> _Exercise aim_
Nothing outside the range is wanted. Repeat exactly the lines below from the one with "## Начало работы" through the one with "setting default shell".

Saved data entries
· · · ·
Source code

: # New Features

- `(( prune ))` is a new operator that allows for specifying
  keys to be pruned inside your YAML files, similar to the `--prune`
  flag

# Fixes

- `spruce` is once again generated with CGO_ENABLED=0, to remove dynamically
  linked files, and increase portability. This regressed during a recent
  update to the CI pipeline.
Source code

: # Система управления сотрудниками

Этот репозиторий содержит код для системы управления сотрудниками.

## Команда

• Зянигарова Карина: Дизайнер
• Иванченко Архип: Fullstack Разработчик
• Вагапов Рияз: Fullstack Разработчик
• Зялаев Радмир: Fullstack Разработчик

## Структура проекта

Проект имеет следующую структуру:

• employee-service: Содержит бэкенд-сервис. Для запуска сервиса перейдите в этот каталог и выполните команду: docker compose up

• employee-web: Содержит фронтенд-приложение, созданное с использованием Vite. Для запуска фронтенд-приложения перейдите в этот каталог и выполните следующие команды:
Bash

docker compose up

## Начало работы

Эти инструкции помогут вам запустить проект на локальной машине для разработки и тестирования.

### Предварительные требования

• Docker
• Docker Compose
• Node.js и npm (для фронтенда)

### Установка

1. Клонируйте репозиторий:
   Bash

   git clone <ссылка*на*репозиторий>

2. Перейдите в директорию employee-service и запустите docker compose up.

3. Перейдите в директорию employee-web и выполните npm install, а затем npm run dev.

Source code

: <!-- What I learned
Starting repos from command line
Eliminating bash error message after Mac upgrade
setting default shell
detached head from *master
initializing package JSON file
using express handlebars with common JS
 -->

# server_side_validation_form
· · · ·
> _Completed exercise_
## Начало работы

Эти инструкции помогут вам запустить проект на локальной машине для разработки и тестирования.

### Предварительные требования

• Docker
• Docker Compose
• Node.js и npm (для фронтенда)

### Установка

1. Клонируйте репозиторий:
   Bash

   git clone <ссылка*на*репозиторий>

2. Перейдите в директорию employee-service и запустите docker compose up.

3. Перейдите в директорию employee-web и выполните npm install, а затем npm run dev.

Source code

: <!-- What I learned
Starting repos from command line
Eliminating bash error message after Mac upgrade
setting default shell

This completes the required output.